YOUR OBJECTIVE:
Please filter the data below down to the lines holding the string "ihjel".

INFORMATION GIVEN:
»»
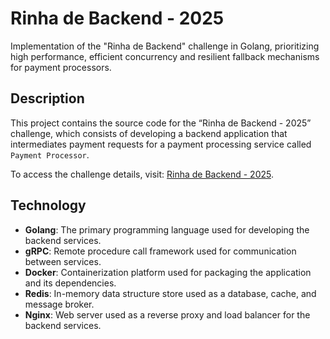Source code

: # Rinha de Backend - 2025

Implementation of the "Rinha de Backend" challenge in Golang, prioritizing high performance, efficient concurrency and resilient fallback mechanisms for payment processors.

## Description

This project contains the source code for the “Rinha de Backend - 2025” challenge, which consists of developing a backend application that intermediates payment requests for a payment processing service called `Payment Processor`.

To access the challenge details, visit: [Rinha de Backend - 2025](https://github.com/zanfranceschi/rinha-de-backend-2025).

## Technology

- **Golang**: The primary programming language used for developing the backend services.
- **gRPC**: Remote procedure call framework used for communication between services.
- **Docker**: Containerization platform used for packaging the application and its dependencies.
- **Redis**: In-memory data structure store used as a database, cache, and message broker.
- **Nginx**: Web server used as a reverse proxy and load balancer for the backend services.
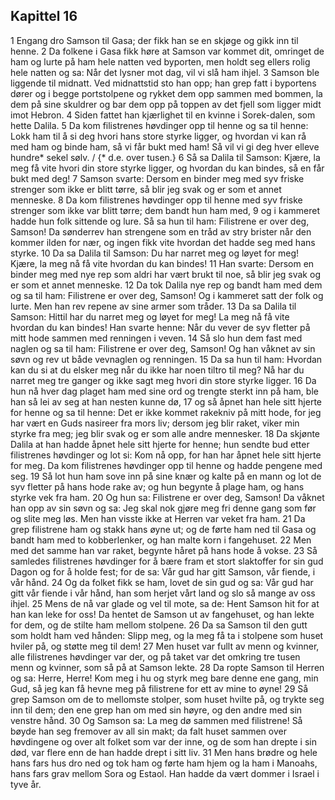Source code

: ## Kapittel 16

1 Engang dro Samson til Gasa; der fikk han se en skjøge og gikk inn til henne.
2 Da folkene i Gasa fikk høre at Samson var kommet dit, omringet de ham og lurte på ham hele natten ved byporten, men holdt seg ellers rolig hele natten og sa: Når det lysner mot dag, vil vi slå ham ihjel.
3 Samson ble liggende til midnatt. Ved midnattstid sto han opp; han grep fatt i byportens dører og i begge portstolpene og rykket dem opp sammen med bommen, la dem på sine skuldrer og bar dem opp på toppen av det fjell som ligger midt imot Hebron.
4 Siden fattet han kjærlighet til en kvinne i Sorek-dalen, som hette Dalila.
5 Da kom filistrenes høvdinger opp til henne og sa til henne: Lokk ham til å si deg hvori hans store styrke ligger, og hvordan vi kan rå med ham og binde ham, så vi får bukt med ham! Så vil vi gi deg hver elleve hundre* sekel sølv. / {* d.e. over tusen.}
6 Så sa Dalila til Samson: Kjære, la meg få vite hvori din store styrke ligger, og hvordan du kan bindes, så en får bukt med deg!
7 Samson svarte: Dersom en binder meg med syv friske strenger som ikke er blitt tørre, så blir jeg svak og er som et annet menneske.
8 Da kom filistrenes høvdinger opp til henne med syv friske strenger som ikke var blitt tørre; dem bandt hun ham med,
9 og i kammeret hadde hun folk sittende og lure. Så sa hun til ham: Filistrene er over deg, Samson! Da sønderrev han strengene som en tråd av stry brister når den kommer ilden for nær, og ingen fikk vite hvordan det hadde seg med hans styrke.
10 Da sa Dalila til Samson: Du har narret meg og løyet for meg! Kjære, la meg nå få vite hvordan du kan bindes!
11 Han svarte: Dersom en binder meg med nye rep som aldri har vært brukt til noe, så blir jeg svak og er som et annet menneske.
12 Da tok Dalila nye rep og bandt ham med dem og sa til ham: Filistrene er over deg, Samson! Og i kammeret satt der folk og lurte. Men han rev repene av sine armer som tråder.
13 Da sa Dalila til Samson: Hittil har du narret meg og løyet for meg! La meg nå få vite hvordan du kan bindes! Han svarte henne: Når du vever de syv fletter på mitt hode sammen med renningen i veven.
14 Så slo hun dem fast med naglen og sa til ham: Filistrene er over deg, Samson! Og han våknet av sin søvn og rev ut både vevnaglen og renningen.
15 Da sa hun til ham: Hvordan kan du si at du elsker meg når du ikke har noen tiltro til meg? Nå har du narret meg tre ganger og ikke sagt meg hvori din store styrke ligger.
16 Da hun nå hver dag plaget ham med sine ord og trengte sterkt inn på ham, ble han så lei av seg at han nesten kunne dø,
17 og så åpnet han hele sitt hjerte for henne og sa til henne: Det er ikke kommet rakekniv på mitt hode, for jeg har vært en Guds nasireer fra mors liv; dersom jeg blir raket, viker min styrke fra meg; jeg blir svak og er som alle andre mennesker.
18 Da skjønte Dalila at han hadde åpnet hele sitt hjerte for henne; hun sendte bud etter filistrenes høvdinger og lot si: Kom nå opp, for han har åpnet hele sitt hjerte for meg. Da kom filistrenes høvdinger opp til henne og hadde pengene med seg.
19 Så lot hun ham sove inn på sine knær og kalte på en mann og lot de syv fletter på hans hode rake av; og hun begynte å plage ham, og hans styrke vek fra ham.
20 Og hun sa: Filistrene er over deg, Samson! Da våknet han opp av sin søvn og sa: Jeg skal nok gjøre meg fri denne gang som før og slite meg løs. Men han visste ikke at Herren var veket fra ham.
21 Da grep filistrene ham og stakk hans øyne ut; og de førte ham ned til Gasa og bandt ham med to kobberlenker, og han malte korn i fangehuset.
22 Men med det samme han var raket, begynte håret på hans hode å vokse.
23 Så samledes filistrenes høvdinger for å bære fram et stort slaktoffer for sin gud Dagon og for å holde fest; for de sa: Vår gud har gitt Samson, vår fiende, i vår hånd.
24 Og da folket fikk se ham, lovet de sin gud og sa: Vår gud har gitt vår fiende i vår hånd, han som herjet vårt land og slo så mange av oss ihjel.
25 Mens de nå var glade og vel til mote, sa de: Hent Samson hit for at han kan leke for oss! Da hentet de Samson ut av fangehuset, og han lekte for dem, og de stilte ham mellom stolpene.
26 Da sa Samson til den gutt som holdt ham ved hånden: Slipp meg, og la meg få ta i stolpene som huset hviler på, og støtte meg til dem!
27 Men huset var fullt av menn og kvinner, alle filistrenes høvdinger var der, og på taket var det omkring tre tusen menn og kvinner, som så på at Samson lekte.
28 Da ropte Samson til Herren og sa: Herre, Herre! Kom meg i hu og styrk meg bare denne ene gang, min Gud, så jeg kan få hevne meg på filistrene for ett av mine to øyne!
29 Så grep Samson om de to mellomste stolper, som huset hvilte på, og trykte seg inn til dem; den ene grep han om med sin høyre, og den andre med sin venstre hånd.
30 Og Samson sa: La meg dø sammen med filistrene! Så bøyde han seg fremover av all sin makt; da falt huset sammen over høvdingene og over alt folket som var der inne, og de som han drepte i sin død, var flere enn de han hadde drept i sitt liv.
31 Men hans brødre og hele hans fars hus dro ned og tok ham og førte ham hjem og la ham i Manoahs, hans fars grav mellom Sora og Estaol. Han hadde da vært dommer i Israel i tyve år.
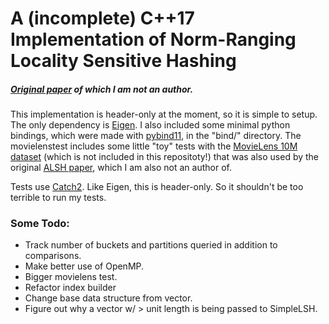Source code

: 

# A (incomplete) C++17 Implementation of Norm-Ranging Locality Sensitive Hashing

##### [Original paper](https://papers.nips.cc/paper/7559-norm-ranging-lsh-for-maximum-inner-product-search.pdf) of which I am not an author.   
 

This implementation is header-only at the moment, so it is simple to setup. The only dependency is [Eigen](https://www.eigen.tuxfamily.org/index.php?title=Main_Page). I also included some minimal python bindings, which were made with [pybind11](https://www.github.com/pybind/pybind11), in the "bind/" directory. The movielenstest includes some little "toy" tests with the [MovieLens 10M dataset](https://grouplens.org/datasets/movielens/10m) (which is not included in this repositoty!) that was also used by the original [ALSH paper](https://www.arxiv.org/pdf/1405.5869.pdf), which I am also not an author of.

Tests use [Catch2](https://githubcom/catchorg/Catch2). Like Eigen, this is header-only. So it shouldn't be too terrible to run my tests. 

### Some Todo:

* Track number of buckets and partitions queried in addition to comparisons.
* Make better use of OpenMP. 
* Bigger movielens test.
* Refactor index builder
* Change base data structure from vector. 
* Figure out why a vector w/ > unit length is being passed to SimpleLSH.



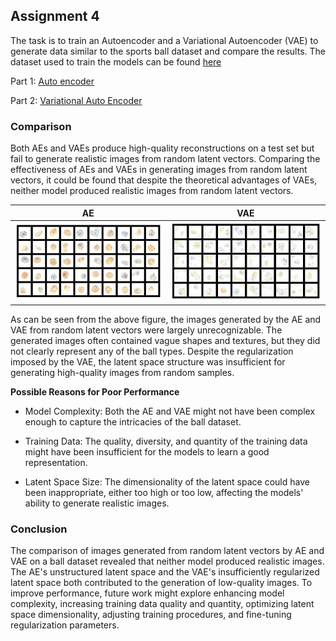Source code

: ## Assignment 4

The task is to train an Autoencoder and a Variational Autoencoder (VAE) to generate data similar to the sports ball dataset and compare the results. The dataset used to train the models can be found [here](https://drive.google.com/file/d/1a5AlvySFZEk7wY-sXZRXnyvFPRmz2vsn/view?usp=sharing)

Part 1: [Auto encoder](./autoencoder.md)

Part 2: [Variational Auto Encoder](./VAE.md)

### Comparison

Both AEs and VAEs produce high-quality reconstructions on a test set but fail to generate realistic images from random latent vectors. Comparing the effectiveness of AEs and VAEs in generating images from random latent vectors, it could be found that despite the theoretical advantages of VAEs, neither model produced realistic images from random latent vectors.

| AE | VAE |
|----------|----------|
| ![](./assets/output_ae.png)   | ![](./assets/output_vae.png)   |

As can be seen from the above figure, the images generated by the AE and VAE from random latent vectors were largely unrecognizable. The generated images often contained vague shapes and textures, but they did not clearly represent any of the ball types. Despite the regularization imposed by the VAE, the latent space structure was insufficient for generating high-quality images from random samples.

**Possible Reasons for Poor Performance**

- Model Complexity: Both the AE and VAE might not have been complex enough to capture the intricacies of the ball dataset.

- Training Data: The quality, diversity, and quantity of the training data might have been insufficient for the models to learn a good representation.

- Latent Space Size: The dimensionality of the latent space could have been inappropriate, either too high or too low, affecting the models' ability to generate realistic images.

### Conclusion

The comparison of images generated from random latent vectors by AE and VAE on a ball dataset revealed that neither model produced realistic images. The AE's unstructured latent space and the VAE's insufficiently regularized latent space both contributed to the generation of low-quality images. To improve performance, future work might explore enhancing model complexity, increasing training data quality and quantity, optimizing latent space dimensionality, adjusting training procedures, and fine-tuning regularization parameters.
««
SOLUTION BELOW:
2 Da folkene i Gasa fikk høre at Samson var kommet dit, omringet de ham og lurte på ham hele natten ved byporten, men holdt seg ellers rolig hele natten og sa: Når det lysner mot dag, vil vi slå ham ihjel.
24 Og da folket fikk se ham, lovet de sin gud og sa: Vår gud har gitt vår fiende i vår hånd, han som herjet vårt land og slo så mange av oss ihjel.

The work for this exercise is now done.